### [DATA PROVIDED]

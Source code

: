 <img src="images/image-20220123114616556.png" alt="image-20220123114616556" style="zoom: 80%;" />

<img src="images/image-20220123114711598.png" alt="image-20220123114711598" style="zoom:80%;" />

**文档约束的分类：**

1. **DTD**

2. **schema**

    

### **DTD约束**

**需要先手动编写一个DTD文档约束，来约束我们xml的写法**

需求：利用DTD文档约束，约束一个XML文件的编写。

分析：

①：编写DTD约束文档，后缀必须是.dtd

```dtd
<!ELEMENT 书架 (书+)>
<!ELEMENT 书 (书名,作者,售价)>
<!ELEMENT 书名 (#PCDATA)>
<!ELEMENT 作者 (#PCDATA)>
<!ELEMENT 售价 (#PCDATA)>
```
...
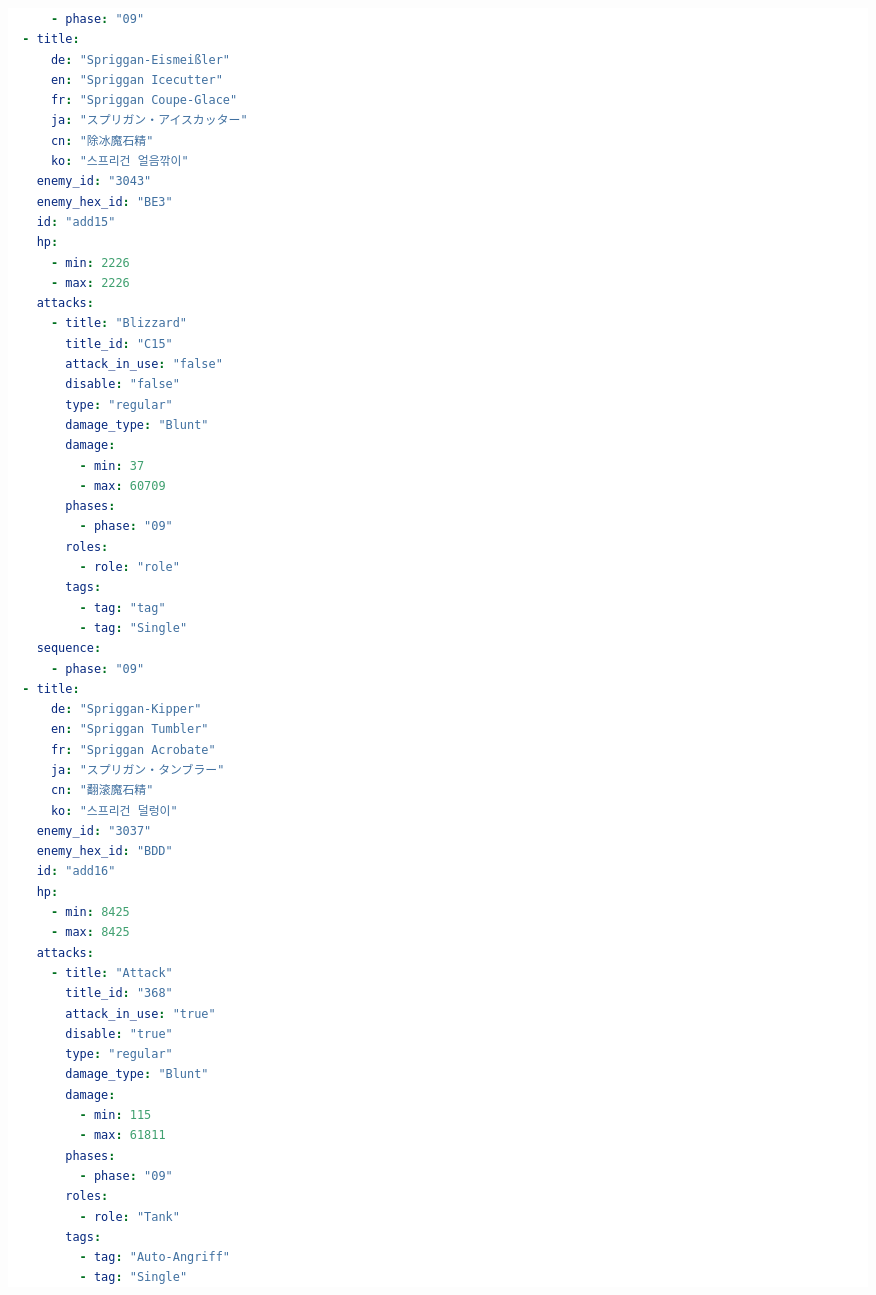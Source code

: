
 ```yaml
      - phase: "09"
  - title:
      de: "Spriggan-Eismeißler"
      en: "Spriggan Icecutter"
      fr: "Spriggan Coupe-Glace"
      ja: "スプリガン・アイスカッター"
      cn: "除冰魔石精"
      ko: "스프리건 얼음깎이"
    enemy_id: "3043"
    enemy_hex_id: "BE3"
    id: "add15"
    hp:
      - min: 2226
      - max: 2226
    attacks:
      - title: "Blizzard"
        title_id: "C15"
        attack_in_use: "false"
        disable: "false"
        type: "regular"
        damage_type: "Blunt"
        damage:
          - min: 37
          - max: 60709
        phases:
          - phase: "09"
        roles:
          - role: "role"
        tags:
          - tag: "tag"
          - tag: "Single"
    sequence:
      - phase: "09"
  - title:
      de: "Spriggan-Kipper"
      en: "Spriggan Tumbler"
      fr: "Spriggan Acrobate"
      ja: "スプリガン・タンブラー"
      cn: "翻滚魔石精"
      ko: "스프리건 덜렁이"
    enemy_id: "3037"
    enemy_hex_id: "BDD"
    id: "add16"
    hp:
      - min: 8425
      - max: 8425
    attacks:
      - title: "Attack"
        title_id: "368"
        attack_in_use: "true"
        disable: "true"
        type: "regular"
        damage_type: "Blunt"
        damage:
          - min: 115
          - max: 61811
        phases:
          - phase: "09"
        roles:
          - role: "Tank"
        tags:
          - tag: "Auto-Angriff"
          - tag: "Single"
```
--
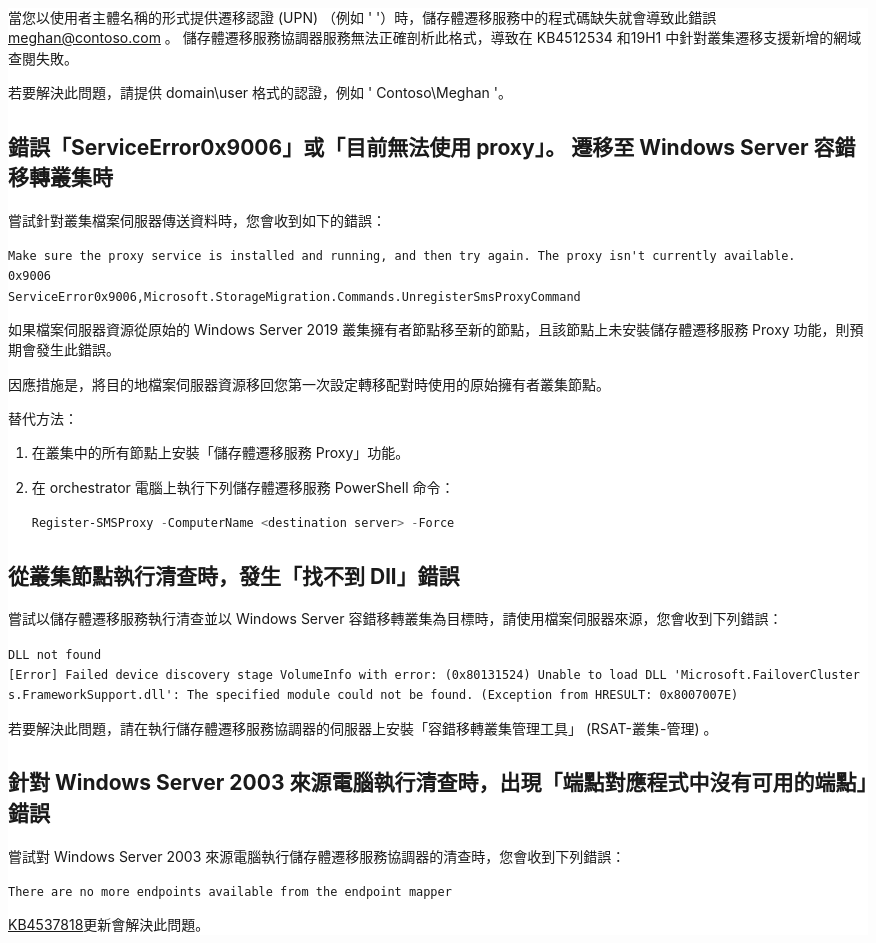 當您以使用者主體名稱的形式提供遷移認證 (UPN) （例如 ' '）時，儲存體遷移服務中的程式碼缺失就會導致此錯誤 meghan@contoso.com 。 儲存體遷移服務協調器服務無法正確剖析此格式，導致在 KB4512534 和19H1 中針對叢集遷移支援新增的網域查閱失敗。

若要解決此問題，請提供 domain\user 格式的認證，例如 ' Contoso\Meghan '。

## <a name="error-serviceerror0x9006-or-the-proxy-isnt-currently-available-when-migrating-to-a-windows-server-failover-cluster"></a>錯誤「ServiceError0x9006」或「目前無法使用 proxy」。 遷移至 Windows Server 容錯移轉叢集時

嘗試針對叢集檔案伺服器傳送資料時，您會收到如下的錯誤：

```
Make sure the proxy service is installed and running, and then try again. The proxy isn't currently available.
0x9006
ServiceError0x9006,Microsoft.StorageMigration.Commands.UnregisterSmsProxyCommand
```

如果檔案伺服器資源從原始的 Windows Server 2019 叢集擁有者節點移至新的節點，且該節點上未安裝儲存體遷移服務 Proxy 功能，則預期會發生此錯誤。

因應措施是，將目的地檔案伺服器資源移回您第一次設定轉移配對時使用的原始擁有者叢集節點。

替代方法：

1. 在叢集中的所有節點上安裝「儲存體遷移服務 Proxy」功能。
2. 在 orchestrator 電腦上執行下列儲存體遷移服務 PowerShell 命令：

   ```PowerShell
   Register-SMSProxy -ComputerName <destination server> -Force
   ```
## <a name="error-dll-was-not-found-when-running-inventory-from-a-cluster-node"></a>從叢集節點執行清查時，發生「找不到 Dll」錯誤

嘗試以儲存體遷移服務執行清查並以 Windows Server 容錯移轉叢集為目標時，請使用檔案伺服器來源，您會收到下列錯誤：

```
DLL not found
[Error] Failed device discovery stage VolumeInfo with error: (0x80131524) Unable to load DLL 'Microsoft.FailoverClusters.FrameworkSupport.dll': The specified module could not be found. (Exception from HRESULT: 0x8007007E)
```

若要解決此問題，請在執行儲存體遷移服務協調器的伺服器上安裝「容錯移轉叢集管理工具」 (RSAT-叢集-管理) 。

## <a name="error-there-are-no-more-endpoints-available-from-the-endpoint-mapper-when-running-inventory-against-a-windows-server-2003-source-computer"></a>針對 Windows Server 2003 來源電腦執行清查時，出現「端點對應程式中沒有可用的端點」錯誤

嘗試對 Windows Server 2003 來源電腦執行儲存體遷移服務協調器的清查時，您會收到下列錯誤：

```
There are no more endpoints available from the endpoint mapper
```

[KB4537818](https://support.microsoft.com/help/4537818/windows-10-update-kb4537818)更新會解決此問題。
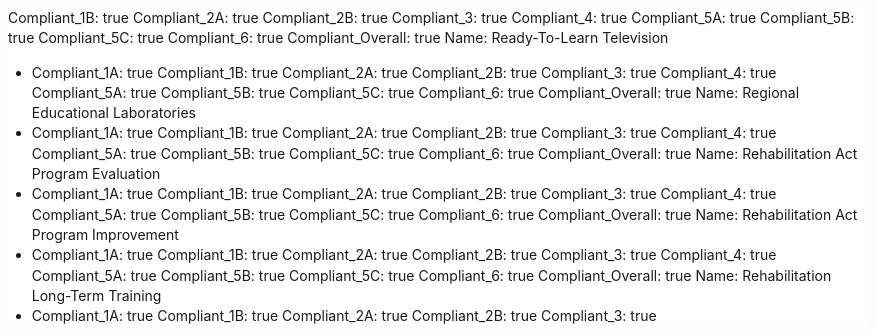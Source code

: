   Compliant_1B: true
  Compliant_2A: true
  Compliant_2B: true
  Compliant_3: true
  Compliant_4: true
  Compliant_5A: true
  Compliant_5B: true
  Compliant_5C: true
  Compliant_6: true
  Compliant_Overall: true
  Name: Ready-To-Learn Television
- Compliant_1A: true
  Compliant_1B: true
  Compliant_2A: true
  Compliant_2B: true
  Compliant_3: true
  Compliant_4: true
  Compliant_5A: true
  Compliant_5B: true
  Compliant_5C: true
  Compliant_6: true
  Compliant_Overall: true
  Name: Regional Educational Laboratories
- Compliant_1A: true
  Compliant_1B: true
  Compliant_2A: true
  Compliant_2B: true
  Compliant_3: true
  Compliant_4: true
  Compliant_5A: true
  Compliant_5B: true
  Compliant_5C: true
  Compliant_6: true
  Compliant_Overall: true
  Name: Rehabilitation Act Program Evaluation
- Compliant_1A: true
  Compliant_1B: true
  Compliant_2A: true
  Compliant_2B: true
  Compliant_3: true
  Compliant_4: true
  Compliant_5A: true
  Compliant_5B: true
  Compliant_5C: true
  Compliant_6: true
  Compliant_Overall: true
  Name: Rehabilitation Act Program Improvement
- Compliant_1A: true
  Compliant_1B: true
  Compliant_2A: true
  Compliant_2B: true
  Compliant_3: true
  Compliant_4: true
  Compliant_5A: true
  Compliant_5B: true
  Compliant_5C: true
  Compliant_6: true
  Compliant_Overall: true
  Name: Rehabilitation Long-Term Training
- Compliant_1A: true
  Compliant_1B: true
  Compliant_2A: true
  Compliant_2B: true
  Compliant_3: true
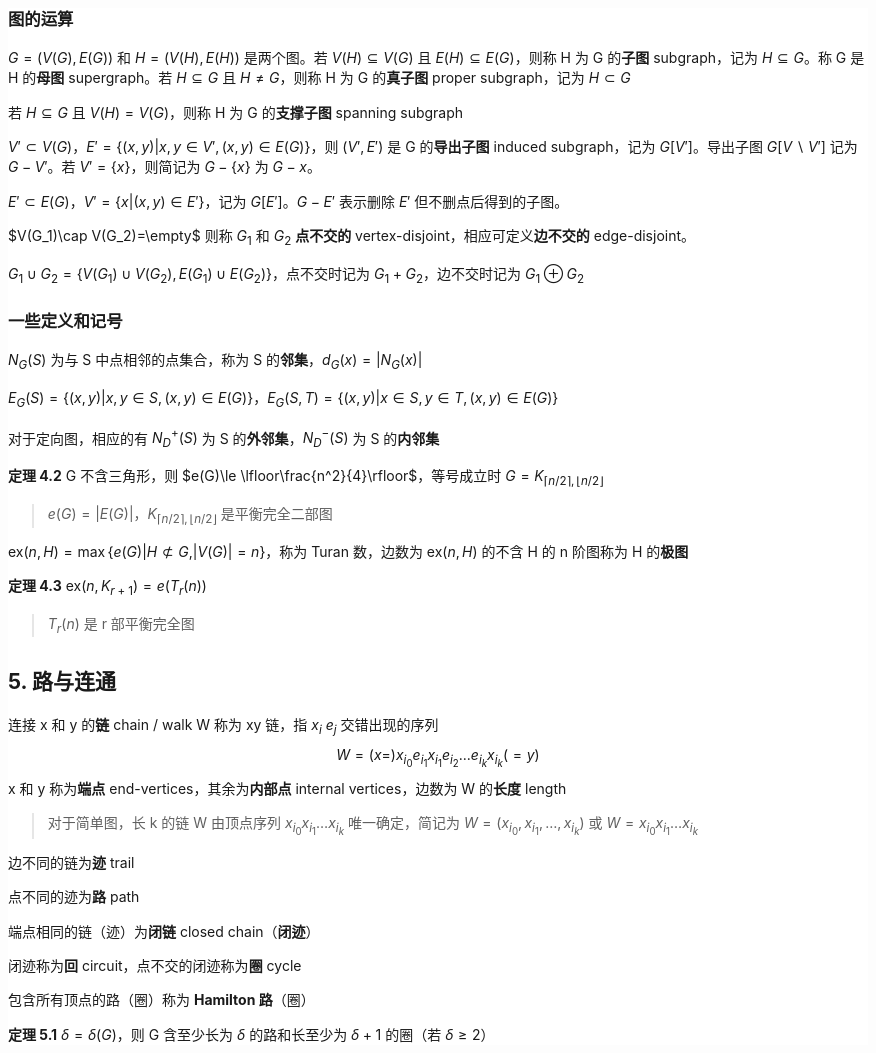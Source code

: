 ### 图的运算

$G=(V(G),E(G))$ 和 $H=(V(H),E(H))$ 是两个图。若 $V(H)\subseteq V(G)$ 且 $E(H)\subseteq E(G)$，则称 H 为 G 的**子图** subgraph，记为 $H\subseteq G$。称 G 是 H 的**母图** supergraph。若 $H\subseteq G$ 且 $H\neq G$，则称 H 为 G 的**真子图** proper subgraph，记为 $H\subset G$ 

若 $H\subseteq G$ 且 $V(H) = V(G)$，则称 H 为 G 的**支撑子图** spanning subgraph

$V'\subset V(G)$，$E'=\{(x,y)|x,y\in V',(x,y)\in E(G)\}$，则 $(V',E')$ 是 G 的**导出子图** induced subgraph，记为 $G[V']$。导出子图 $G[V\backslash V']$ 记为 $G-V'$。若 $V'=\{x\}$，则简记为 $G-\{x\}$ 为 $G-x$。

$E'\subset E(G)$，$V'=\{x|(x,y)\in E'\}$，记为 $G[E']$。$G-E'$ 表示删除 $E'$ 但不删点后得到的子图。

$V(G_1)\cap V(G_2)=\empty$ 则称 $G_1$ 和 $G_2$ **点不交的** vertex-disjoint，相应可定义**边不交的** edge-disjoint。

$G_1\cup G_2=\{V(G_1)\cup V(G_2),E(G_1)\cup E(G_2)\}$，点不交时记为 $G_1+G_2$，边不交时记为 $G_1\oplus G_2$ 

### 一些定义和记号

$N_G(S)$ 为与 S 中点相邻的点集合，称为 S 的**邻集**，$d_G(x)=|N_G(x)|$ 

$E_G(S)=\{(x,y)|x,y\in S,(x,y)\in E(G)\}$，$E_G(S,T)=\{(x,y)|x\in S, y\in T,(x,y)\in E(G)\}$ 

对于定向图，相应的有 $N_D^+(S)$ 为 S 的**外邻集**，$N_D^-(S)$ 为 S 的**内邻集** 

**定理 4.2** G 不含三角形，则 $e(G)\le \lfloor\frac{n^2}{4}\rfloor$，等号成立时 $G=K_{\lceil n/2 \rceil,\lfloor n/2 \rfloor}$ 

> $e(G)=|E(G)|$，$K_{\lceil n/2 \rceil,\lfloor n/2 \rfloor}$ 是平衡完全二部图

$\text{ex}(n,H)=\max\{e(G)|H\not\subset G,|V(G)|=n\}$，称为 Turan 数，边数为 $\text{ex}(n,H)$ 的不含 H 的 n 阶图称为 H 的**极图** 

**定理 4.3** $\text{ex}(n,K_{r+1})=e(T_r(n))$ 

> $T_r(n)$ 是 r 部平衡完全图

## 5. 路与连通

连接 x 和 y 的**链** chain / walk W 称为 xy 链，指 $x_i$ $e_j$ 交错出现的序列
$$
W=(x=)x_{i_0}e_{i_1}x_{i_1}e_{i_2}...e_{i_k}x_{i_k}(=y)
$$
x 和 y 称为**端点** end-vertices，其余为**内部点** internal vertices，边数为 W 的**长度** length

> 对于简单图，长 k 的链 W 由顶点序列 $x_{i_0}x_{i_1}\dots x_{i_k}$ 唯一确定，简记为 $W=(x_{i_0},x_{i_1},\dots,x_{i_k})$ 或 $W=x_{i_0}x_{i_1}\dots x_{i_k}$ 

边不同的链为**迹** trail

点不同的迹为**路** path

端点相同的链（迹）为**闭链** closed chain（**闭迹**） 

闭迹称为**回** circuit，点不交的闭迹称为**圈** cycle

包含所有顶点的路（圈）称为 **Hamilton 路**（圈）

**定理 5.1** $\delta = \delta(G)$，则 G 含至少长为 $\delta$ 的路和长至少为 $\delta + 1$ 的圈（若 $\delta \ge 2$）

### [REQUIREMENT]
From the entries above, collect every line with the string "lfloor" in it.

### [ANSWER SECTION]
**定理 4.2** G 不含三角形，则 $e(G)\le \lfloor\frac{n^2}{4}\rfloor$，等号成立时 $G=K_{\lceil n/2 \rceil,\lfloor n/2 \rfloor}$ 
> $e(G)=|E(G)|$，$K_{\lceil n/2 \rceil,\lfloor n/2 \rfloor}$ 是平衡完全二部图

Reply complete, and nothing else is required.